EXERCISE AIM – Gather every line of the entries that includes the word "bashrc".

Stored data
^^^^

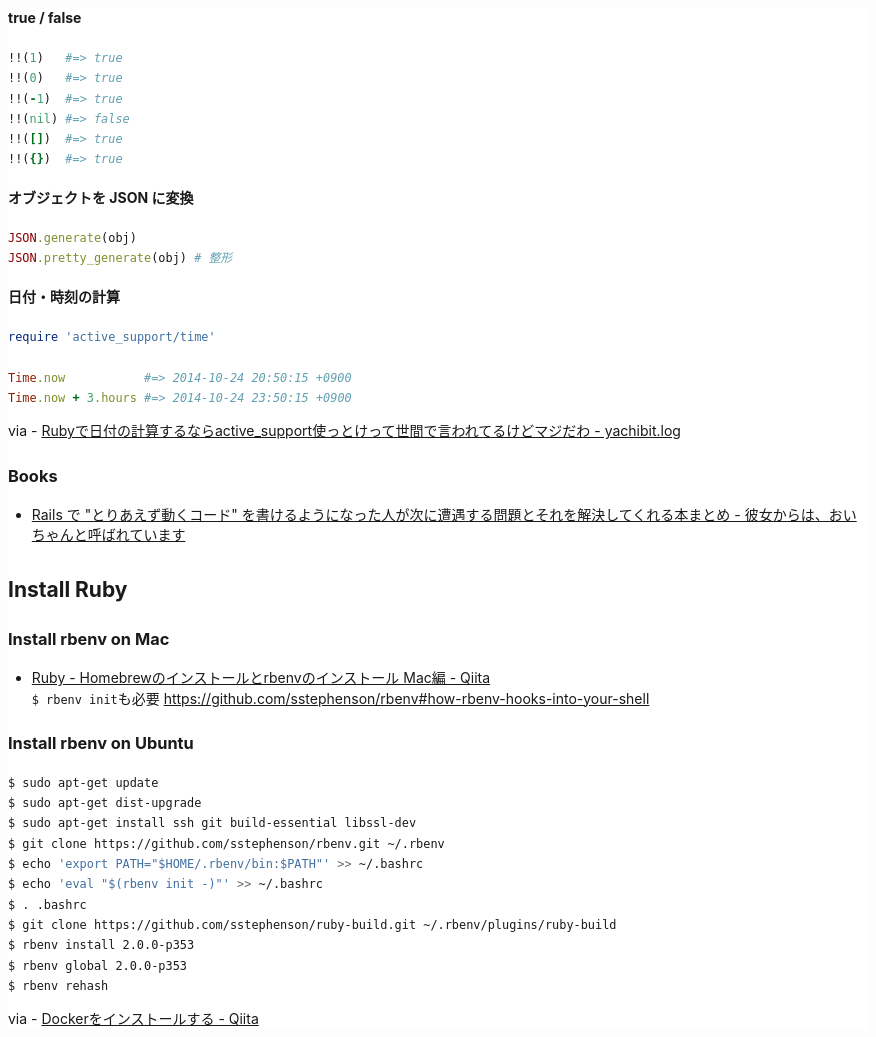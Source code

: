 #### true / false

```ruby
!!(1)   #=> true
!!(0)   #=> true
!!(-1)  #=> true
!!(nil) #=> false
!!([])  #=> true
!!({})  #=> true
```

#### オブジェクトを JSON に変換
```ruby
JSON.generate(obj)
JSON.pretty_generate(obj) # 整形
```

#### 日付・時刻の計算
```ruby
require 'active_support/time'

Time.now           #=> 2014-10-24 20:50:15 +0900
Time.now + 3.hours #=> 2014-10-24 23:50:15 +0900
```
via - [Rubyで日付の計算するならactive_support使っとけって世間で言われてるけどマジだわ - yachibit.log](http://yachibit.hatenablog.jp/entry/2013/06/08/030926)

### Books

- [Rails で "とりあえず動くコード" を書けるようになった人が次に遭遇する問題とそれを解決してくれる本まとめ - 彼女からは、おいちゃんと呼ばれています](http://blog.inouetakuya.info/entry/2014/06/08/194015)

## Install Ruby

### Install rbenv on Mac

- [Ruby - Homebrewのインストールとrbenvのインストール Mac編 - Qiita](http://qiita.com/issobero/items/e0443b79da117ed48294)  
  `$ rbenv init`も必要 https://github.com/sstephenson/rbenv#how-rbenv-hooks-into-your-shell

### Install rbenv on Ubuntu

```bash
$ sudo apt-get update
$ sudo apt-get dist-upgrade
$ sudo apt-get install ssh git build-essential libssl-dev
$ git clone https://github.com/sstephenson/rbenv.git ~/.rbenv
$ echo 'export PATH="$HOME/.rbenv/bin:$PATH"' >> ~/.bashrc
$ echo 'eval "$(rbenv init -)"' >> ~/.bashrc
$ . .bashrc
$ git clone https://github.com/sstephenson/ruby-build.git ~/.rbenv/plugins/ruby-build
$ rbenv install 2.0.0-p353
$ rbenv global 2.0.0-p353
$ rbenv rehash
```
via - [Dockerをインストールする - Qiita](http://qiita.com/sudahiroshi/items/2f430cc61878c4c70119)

^^^^

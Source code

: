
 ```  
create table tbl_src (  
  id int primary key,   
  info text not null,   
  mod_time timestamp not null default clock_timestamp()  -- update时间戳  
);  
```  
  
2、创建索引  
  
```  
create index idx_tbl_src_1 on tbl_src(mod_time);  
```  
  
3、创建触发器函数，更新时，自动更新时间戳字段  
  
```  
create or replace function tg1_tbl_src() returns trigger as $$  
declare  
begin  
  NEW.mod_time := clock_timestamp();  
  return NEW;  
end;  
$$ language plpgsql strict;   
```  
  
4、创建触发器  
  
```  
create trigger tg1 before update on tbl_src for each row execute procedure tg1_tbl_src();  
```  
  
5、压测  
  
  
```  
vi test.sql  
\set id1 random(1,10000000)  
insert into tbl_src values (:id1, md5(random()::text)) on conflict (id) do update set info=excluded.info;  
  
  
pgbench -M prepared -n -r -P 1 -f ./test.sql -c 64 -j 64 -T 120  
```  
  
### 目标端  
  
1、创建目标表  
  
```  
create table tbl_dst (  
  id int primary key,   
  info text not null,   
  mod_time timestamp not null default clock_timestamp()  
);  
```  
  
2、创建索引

^^^^

EXERCISE RESULT –
$ echo 'export PATH="$HOME/.rbenv/bin:$PATH"' >> ~/.bashrc
$ echo 'eval "$(rbenv init -)"' >> ~/.bashrc
$ . .bashrc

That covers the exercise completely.